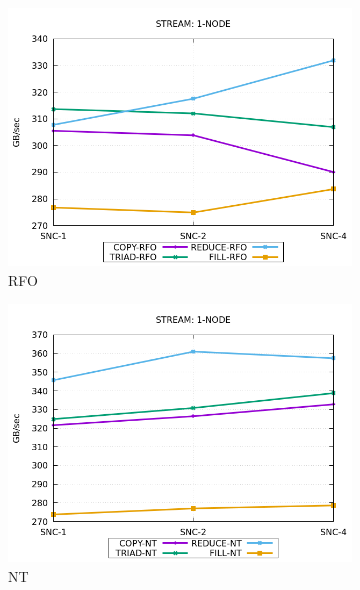 \documentclass{article}
\begin{document}
\begin{figure}[!hb]
    \centering
    \begin{subfigure}[!hb]{0.3\textwidth}
         \centering
         \includegraphics[width=\textwidth]{../data/icx-32c-snc/mem_bw_node/mb_node_rfo}
         \caption{RFO}
         \label{figure:mem_bw_node_rfo_icx_snc}
    \end{subfigure}
    \begin{subfigure}[!hb]{0.3\textwidth}
         \centering
         \includegraphics[width=\textwidth]{../data/icx-32c-snc/mem_bw_node/mb_node_nt}
         \caption{NT}
         \label{figure:mem_bw_node_nt_icx_snc}
    \end{subfigure}
    \begin{subfigure}[!hb]{0.3\textwidth}

\end{subfigure}
\end{figure}
\end{document}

^^^^^^^^

Return only the number of lines in the data that contain "includegraphics".

2